Archive | October 19, 2020

The Heartsong of Wonder Quinn

The Heartsong of Wonder Quinn

The Heartsong of Wonder Quinn

 

 

 

 

 

 

 

 

 

 

 

The Heartsong of Wonder Quinn

Kate Gordon

UQP, 2020

184pp., pbk., RRP $A14.99

9780702262821

Lonely orphan Wonder Quinn lives in the attic of Direleafe Hall with only a gloomy crow for company. Every year she hopes to make a true friend and every year her heart breaks when she doesn’t.

But when a spirited new student, Mabel Clattersham, befriends her in class, Wonder’s dreams seem to be coming true. As the girls grow closer, Wonder discovers her friend has a list of strange wishes: Throw a pie, leap into the sky, break someone’s heart…

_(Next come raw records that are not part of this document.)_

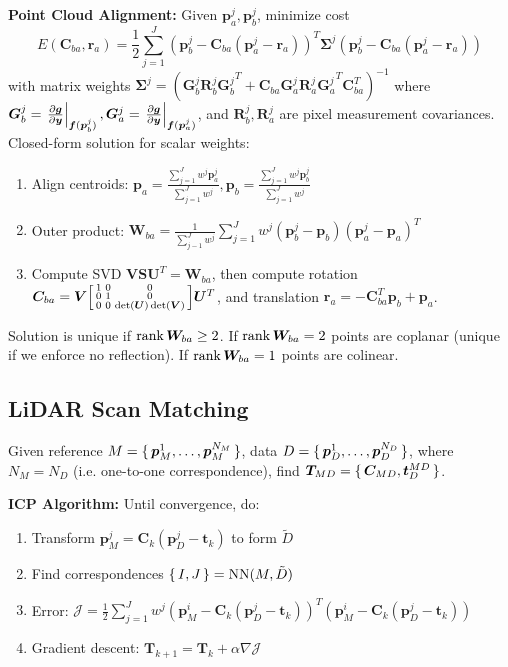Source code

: \documentclass[twocolumn, 8pt]{extarticle}
\begin{document}
\textbf{Point Cloud Alignment:} Given \(\bm p_a^j, \bm p_b^j\), minimize cost
\[E(\bm C_{ba}, \bm r_a) = \frac{1}{2}\sum _{j = 1}^J \left(\bm p_b^j - \bm C_{ba}(\bm p_a^j - \bm r_a)\right)^T\bm\Sigma^j\left(\bm p_b^j - \bm C_{ba}(\bm p_a^j - \bm r_a)\right)\]
with matrix weights \(\bm\Sigma^j = \left(\bm G_b^j\bm R_b^j{\bm G_b^j}^T + \bm C_{ba}\bm G_a^j\bm R_a^j{\bm G_a^j}^T\bm C_{ba}^T\right)^{-1}\)
where \(\bm G_b^j = \eval{\pdiff{\bm g}{\bm y}}{\bm f(\bm p_b^j)}, \bm G_a^j = \eval{\pdiff{\bm g}{\bm y}}{\bm f(\bm p_a^j)}\), and $\bm R_b^j, \bm R_a^j$ are pixel measurement covariances.
Closed-form solution for scalar weights:
\begin{enumerate}
	\item Align centroids: $\displaystyle\bm p_a = \frac{\sum _{j = 1}^J w^j\bm p_a^j}{\sum _{j = 1}^J w^j}, \bm p_b = \frac{\sum _{j = 1}^J w^j\bm p_b^j}{\sum _{j = 1}^J w^j}$
	\item Outer product: $\displaystyle\bm W_{ba} = \frac{1}{\sum _{j - 1}^J w^j}\sum _{j = 1}^J w^j(\bm p_b^j - \bm p_b)(\bm p_a^j - \bm p_a)^T$
	\item Compute SVD $\bm V\bm S\bm U^T = \bm W_{ba}$, then compute rotation \(\bm C_{ba} = \bm V\matthree[bsmall]{1}{0}{0}{0}{1}{0}{0}{0}{\det(\bm U)\det(\bm V)}\bm U^T\),
        and translation \(\bm r_a = -\bm C_{ba}^T\bm p_b + \bm p_a\).
\end{enumerate}

Solution is unique if \(\rank\bm W_{ba} \geq 2\). If \(\rank\bm W_{ba} = 2\) points are coplanar (unique if we enforce
no reflection). If \(\rank\bm W_{ba} = 1\) points are colinear.

\subsection{LiDAR Scan Matching}

Given reference $M = \set{\bm p_M^1, \dots, \bm p_M^{N_M}}$, data $D = \set{\bm p_D^1, \dots, \bm p_D^{N_D}}$, where
$N_M = N_D$ (i.e. one-to-one correspondence), find \(\bm T_{MD} = \set{\bm C_{MD}, \bm t_D^{MD}}\).

\textbf{ICP Algorithm:} Until convergence, do:
\begin{enumerate}
	\item Transform $\bm p_M^j = \bm C_k(\bm p_D^j - \bm t_k)$ to form $\tilde D$
  \item Find correspondences $\set{I, J} = \on{NN}(M, \tilde D)$
	\item Error: $\mathcal J = \frac{1}{2}\sum _{j = 1}^J w^j\left(\bm p_M^i - \bm C_k\left(\bm p_D^j - \bm t_k\right)\right)^T\left(\bm p_M^i - \bm C_k\left(\bm p_D^j - \bm t_k\right)\right)$
  \item Gradient descent: $\bm T_{k + 1} = \bm T_k + \alpha\nabla\mathcal J$
\end{enumerate}
\end{document}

What is Mabel’s big secret? Can Wonder protect her heart from being broken all over again?

This is a beautifully written ghost story with a difference.  Rather than being scary, this is a gentle ghost who craves a friend and becomes one, celebrating friendship, love, acceptance and belonging while embracing grief as a natural emotion that we all experience. This is a sensitive story, and despite its larger font, illustrations and short chapters, probably more suited to more mature readers who are able to read between the lines as well as along them.  The reader is not told that Wonder is a ghost, although there are clues from the get-go that perhaps she is not an ordinary schoolgirl for the astute reader to pick up – that fact that she is watching the girls arrive at school from her perch on the roof yet is unseen and undetected by either the students or the staff is one such indicator. It is also what I would have told my students is a tissue book – be prepared to shed some tears.

Normally, this is not my preferred genre but its evocative title, superb selection of vocabulary and imagery, its sensitivity and its uniqueness kept me engaged till the end.  One to look for and put into the hands of just the right reader.